Work item:
All records, exactly as written, minus the pictures: copy them out.
Start of Available data
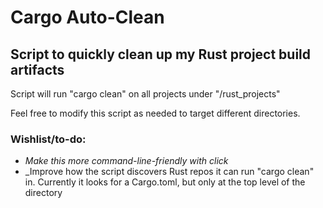 # Cargo Auto-Clean
## Script to quickly clean up my Rust project build artifacts

Script will run "cargo clean" on all projects under "/rust_projects"

Feel free to modify this script as needed to target different directories.

### Wishlist/to-do:
- _Make this more command-line-friendly with click_
- _Improve how the script discovers Rust repos it can run "cargo clean" in. Currently it looks for a Cargo.toml, but only at the top level of the directory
End of Available data
Output for this task:
 # Cargo Auto-Clean
## Script to quickly clean up my Rust project build artifacts

Script will run "cargo clean" on all projects under "/rust_projects"

Feel free to modify this script as needed to target different directories.

### Wishlist/to-do:
- _Make this more command-line-friendly with click_
- _Improve how the script discovers Rust repos it can run "cargo clean" in. Currently it looks for a Cargo.toml, but only at the top level of the directory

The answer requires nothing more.